SUPPLIED INFORMATION —
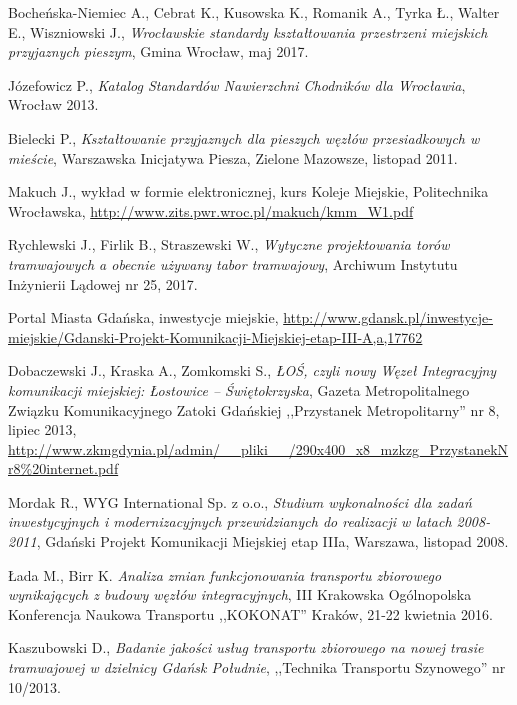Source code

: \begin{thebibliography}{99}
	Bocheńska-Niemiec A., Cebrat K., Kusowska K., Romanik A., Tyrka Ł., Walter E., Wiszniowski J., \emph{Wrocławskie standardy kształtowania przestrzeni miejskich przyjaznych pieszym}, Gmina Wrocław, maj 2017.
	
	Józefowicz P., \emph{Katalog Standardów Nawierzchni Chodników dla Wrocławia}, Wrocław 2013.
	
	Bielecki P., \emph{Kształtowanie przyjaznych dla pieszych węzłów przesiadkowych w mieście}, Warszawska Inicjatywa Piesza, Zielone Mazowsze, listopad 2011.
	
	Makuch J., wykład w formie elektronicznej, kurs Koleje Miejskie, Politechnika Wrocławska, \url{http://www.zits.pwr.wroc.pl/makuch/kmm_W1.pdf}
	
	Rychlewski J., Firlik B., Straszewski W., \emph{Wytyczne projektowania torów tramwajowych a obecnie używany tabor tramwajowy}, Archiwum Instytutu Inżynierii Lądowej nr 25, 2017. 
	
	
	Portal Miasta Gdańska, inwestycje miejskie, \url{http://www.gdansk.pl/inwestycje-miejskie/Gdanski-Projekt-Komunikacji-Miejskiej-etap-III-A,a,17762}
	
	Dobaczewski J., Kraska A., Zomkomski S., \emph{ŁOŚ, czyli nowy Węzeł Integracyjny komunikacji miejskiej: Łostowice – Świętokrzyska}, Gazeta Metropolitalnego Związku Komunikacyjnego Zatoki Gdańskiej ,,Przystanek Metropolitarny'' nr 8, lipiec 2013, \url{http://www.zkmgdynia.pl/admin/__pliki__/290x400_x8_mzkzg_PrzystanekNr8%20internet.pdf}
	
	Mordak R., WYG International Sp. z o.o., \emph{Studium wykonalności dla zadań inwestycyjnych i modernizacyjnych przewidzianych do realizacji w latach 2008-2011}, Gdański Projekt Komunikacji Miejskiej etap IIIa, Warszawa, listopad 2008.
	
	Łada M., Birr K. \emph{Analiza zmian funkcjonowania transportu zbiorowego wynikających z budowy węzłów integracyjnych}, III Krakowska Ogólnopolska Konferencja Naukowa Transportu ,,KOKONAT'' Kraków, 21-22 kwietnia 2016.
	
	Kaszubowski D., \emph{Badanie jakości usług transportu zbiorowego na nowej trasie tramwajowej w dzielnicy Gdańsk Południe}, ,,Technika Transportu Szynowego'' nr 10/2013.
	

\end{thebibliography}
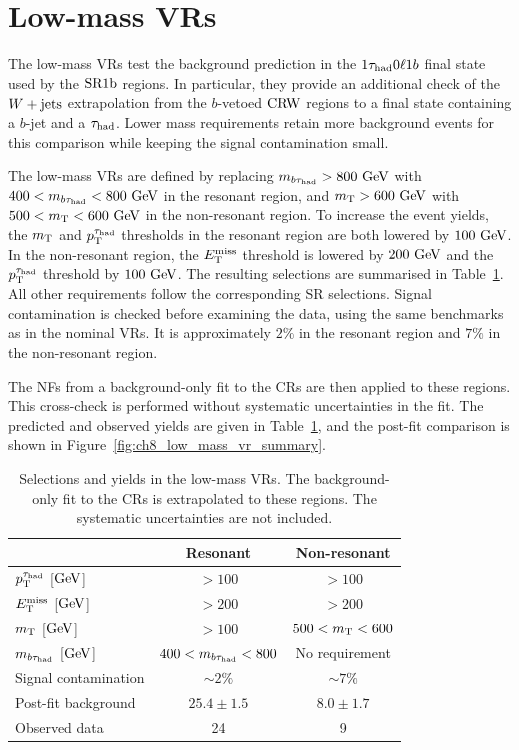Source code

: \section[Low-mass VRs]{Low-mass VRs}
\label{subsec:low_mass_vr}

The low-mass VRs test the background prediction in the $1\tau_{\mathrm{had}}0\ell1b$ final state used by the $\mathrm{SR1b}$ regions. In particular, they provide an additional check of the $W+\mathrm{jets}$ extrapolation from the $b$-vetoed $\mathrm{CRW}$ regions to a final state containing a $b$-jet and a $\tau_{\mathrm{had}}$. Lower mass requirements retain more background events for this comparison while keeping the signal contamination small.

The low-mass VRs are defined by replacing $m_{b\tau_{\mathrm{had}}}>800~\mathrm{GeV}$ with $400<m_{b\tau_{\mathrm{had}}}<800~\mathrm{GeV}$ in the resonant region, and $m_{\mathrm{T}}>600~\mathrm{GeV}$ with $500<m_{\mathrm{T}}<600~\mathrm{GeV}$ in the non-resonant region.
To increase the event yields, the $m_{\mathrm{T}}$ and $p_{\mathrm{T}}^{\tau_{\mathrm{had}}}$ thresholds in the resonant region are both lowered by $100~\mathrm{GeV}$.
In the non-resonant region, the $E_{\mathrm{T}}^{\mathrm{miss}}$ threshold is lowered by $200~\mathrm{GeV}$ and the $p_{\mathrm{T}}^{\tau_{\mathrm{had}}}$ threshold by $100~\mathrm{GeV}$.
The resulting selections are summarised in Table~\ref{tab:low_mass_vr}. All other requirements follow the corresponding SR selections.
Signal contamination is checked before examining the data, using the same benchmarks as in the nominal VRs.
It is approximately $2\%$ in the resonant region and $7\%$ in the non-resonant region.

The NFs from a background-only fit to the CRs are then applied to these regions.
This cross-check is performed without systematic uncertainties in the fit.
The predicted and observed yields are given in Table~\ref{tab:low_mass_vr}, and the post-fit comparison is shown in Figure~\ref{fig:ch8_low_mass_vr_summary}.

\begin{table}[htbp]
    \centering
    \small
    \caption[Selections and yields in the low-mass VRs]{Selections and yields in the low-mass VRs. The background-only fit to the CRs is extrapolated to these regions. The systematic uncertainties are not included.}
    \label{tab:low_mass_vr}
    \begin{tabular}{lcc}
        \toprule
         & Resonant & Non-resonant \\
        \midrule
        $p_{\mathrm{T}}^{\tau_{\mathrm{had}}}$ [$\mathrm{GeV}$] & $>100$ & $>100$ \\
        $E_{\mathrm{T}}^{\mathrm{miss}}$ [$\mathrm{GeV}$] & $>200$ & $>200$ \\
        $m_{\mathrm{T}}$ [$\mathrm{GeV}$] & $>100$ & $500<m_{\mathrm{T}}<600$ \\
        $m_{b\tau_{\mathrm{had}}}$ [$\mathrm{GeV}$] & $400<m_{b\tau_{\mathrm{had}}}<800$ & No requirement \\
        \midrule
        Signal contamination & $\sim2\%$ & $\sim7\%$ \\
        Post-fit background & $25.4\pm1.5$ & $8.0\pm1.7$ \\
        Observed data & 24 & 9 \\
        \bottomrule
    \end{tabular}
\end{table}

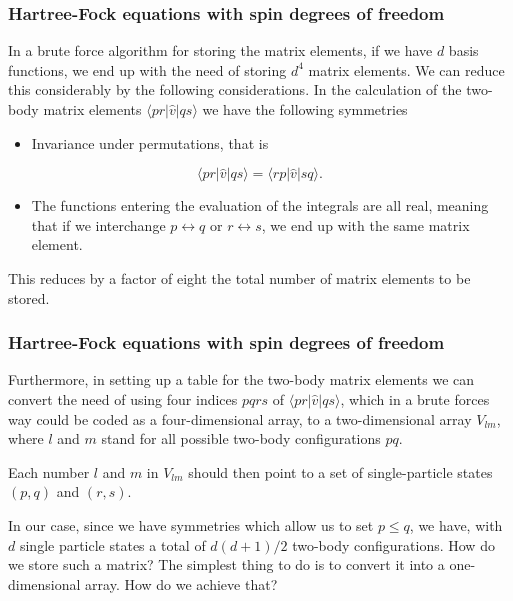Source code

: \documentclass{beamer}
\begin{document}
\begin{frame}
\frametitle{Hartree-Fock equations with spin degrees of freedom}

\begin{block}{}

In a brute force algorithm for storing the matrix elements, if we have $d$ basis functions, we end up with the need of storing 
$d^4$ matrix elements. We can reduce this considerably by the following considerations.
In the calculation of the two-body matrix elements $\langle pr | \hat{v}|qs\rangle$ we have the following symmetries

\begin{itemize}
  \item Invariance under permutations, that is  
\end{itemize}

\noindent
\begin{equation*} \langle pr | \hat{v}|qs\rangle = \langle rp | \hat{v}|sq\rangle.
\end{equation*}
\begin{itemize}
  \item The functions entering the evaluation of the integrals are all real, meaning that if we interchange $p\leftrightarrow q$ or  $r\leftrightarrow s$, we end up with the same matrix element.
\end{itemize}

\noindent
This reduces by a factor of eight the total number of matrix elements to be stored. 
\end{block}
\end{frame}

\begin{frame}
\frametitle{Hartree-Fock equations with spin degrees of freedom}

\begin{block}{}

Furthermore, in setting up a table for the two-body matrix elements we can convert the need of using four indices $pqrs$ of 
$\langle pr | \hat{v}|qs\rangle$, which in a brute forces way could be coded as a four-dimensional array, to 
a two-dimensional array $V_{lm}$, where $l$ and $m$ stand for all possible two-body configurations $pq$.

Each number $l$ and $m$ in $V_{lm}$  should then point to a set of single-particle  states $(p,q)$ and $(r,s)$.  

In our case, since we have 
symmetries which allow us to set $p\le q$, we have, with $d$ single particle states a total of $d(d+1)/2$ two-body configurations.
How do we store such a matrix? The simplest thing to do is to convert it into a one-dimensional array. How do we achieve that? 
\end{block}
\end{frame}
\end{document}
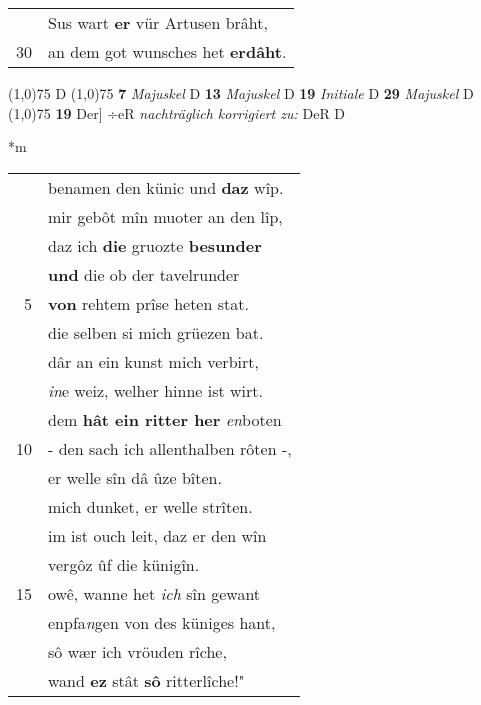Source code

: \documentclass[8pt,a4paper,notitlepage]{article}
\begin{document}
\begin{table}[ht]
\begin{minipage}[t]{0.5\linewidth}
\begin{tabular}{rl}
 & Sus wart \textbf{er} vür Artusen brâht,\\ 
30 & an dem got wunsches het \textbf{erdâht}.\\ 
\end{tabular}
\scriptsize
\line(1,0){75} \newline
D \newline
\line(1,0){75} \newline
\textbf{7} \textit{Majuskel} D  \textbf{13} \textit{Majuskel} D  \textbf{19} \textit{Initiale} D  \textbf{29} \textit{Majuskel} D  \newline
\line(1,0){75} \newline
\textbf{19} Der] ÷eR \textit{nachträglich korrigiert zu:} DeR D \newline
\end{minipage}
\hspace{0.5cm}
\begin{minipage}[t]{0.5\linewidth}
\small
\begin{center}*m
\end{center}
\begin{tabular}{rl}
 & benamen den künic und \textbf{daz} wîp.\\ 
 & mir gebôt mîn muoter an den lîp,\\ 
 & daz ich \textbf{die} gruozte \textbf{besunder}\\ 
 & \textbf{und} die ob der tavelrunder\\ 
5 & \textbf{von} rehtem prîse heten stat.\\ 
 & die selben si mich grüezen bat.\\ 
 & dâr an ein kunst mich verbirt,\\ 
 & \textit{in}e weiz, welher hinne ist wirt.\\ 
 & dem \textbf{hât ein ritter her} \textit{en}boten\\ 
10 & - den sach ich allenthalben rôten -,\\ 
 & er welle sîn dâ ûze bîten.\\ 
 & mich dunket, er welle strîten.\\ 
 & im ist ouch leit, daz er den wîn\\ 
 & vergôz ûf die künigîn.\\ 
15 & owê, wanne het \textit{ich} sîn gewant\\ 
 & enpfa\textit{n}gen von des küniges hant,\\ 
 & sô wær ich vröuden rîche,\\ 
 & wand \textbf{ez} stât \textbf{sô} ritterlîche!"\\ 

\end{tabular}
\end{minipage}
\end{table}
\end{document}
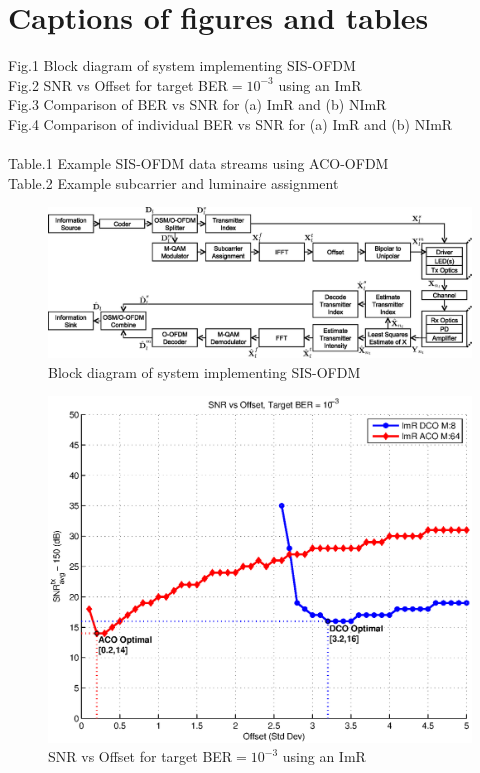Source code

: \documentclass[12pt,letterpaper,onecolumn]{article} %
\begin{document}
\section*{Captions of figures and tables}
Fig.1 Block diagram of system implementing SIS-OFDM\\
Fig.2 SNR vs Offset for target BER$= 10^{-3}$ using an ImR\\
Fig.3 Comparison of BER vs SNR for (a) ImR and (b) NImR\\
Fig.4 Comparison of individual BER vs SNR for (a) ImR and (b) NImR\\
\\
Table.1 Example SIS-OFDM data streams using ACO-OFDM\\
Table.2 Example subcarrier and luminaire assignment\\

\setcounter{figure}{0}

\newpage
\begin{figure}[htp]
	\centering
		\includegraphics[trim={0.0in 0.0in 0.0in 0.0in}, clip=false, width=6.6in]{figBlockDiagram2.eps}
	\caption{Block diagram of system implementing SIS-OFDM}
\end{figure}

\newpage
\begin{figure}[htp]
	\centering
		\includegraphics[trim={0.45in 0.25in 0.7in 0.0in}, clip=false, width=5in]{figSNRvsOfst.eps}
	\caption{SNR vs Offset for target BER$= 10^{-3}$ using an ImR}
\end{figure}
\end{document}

ASSIGNMENT — Return only the lines running from the start of the entries above to the line that contains "Bocheńska-Niemiec A., Cebrat", inclusive, and omit every picture.

COMPLETED TASK —
Source code

: \begin{thebibliography}{99}
	Bocheńska-Niemiec A., Cebrat K., Kusowska K., Romanik A., Tyrka Ł., Walter E., Wiszniowski J., \emph{Wrocławskie standardy kształtowania przestrzeni miejskich przyjaznych pieszym}, Gmina Wrocław, maj 2017.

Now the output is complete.